Facebook notification spams crosses the line with users

Published on February 16, 2018

Facebook is continuously bombarding its users with promotional messages, emails, and notifications to come right back to using its application. Therefore, most of its efforts at attempting different methods for the same, do not come across as surprising. However, things have changed lately.

Facebook

Recently, these prying attempts have gone well beyond just comments relating to the activity taking place on your profile. It seems like the social media giant plans on nagging its users even when an acquaintance comments on someone else’s picture.

It doesn’t matter if this user is your distant family member who you’ve never met in reality, you will still be notified about when he/she comments on any random picture while they are browsing through the network. Moreover, it seems like the spamming has gone on to affect even those who have signed up for the two-factor authentication option.

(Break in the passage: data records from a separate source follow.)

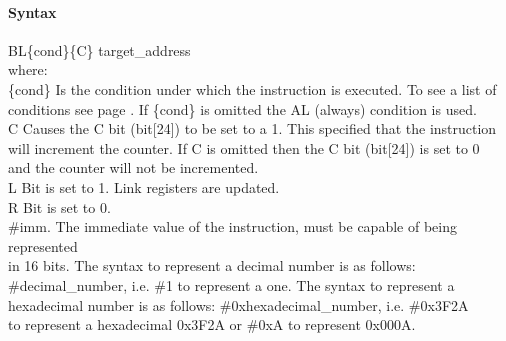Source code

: \documentclass[12pt]{article}
\begin{document}
    \paragraph{Syntax}
    \begin{flushleft}
    BL\{cond\}\{C\} target\_address\\%
    \vspace{1em}        %
    where:\\
    \vspace{1em}
    \{cond\}    \hspace{2em} Is the condition under which the instruction is executed. To see a list of\\
                \hspace{5.4em} conditions see page . If \{cond\} is omitted the AL (always) condition is used.\\
    \vspace{1em}
    C       \hspace{4.5em} Causes the C bit (bit[24]) to be set to a 1. This specified that the instruction\\
            \hspace{5.4em} will increment the counter. If C is omitted then the C bit (bit[24]) is set to 0\\
            \hspace{5.4em} and the counter will not be incremented.\\
    \vspace{1em}
    L       \hspace{4.5em} Bit is set to 1. Link registers are updated.\\
    \vspace{1em}
    R       \hspace{4.5em} Bit is set to 0.\\
    \vspace{1em}
    \#imm.  \hspace{1.8em} The immediate value of the instruction, must be capable of being represented\\              \hspace{5.4em} in 16 bits. The syntax to represent a decimal number is as follows:\\
            \hspace{5.4em} \#decimal\_number, i.e. \#1 to represent a one. The syntax to represent a\\
            \hspace{5.4em} hexadecimal number is as follows: \#0xhexadecimal\_number, i.e. \#0x3F2A \\
            \hspace{5.4em} to represent a hexadecimal 0x3F2A or \#0xA to represent 0x000A.\\
    \end{flushleft}
    
\end{document}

“The part of it that bugs me is that two-factor authentication is something [Facebook] should be encouraging people to use, but instead the way this is working here is that they’re driving people away from two-factor and making people less secure,” says Matt Green, a professor at the Johns Hopkins University Information Security Institute, who has done contracted security work for Facebook in the past. “It’s abusive, people’s attention is deliberately tweaked by what looks like a two-factor authentication message,” Green revealed that he had received endless messages relating to Facebook each day, especially since the beginning of this year.

The annoying part about these notifications is that they are no longer limited to the application itself but they will arrive in the form of messages on your device. Additionally, things can go haywire if you end up replying to these messages. “If you respond, your message is posted to your profile. If the notifications involve someone else’s content, users say the text replies inadvertently show up as comments on other people’s photos or statuses,” notes Wired.